(Dataset entries)
>>
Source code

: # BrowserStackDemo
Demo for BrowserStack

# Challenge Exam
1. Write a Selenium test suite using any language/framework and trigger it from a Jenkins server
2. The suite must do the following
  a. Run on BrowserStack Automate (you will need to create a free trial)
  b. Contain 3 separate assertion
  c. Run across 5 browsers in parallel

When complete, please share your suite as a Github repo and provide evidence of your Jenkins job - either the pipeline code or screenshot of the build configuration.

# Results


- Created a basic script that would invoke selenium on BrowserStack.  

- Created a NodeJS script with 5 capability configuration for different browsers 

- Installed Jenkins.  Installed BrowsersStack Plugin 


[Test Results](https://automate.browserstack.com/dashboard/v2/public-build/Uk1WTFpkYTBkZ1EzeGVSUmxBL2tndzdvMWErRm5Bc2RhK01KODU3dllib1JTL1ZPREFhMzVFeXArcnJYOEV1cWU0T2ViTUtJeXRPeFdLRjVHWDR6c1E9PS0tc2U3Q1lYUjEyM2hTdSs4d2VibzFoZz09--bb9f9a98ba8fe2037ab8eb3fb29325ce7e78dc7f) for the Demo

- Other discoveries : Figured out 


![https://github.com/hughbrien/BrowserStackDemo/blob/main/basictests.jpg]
<<
* Your assignment *
Every line above from the line with "1. Write a Selenium" to the line with "c. Run across 5 browsers in parallel" is wanted, ends included; write them out exactly and add no other line.

* Task output *
1. Write a Selenium test suite using any language/framework and trigger it from a Jenkins server
2. The suite must do the following
  a. Run on BrowserStack Automate (you will need to create a free trial)
  b. Contain 3 separate assertion
  c. Run across 5 browsers in parallel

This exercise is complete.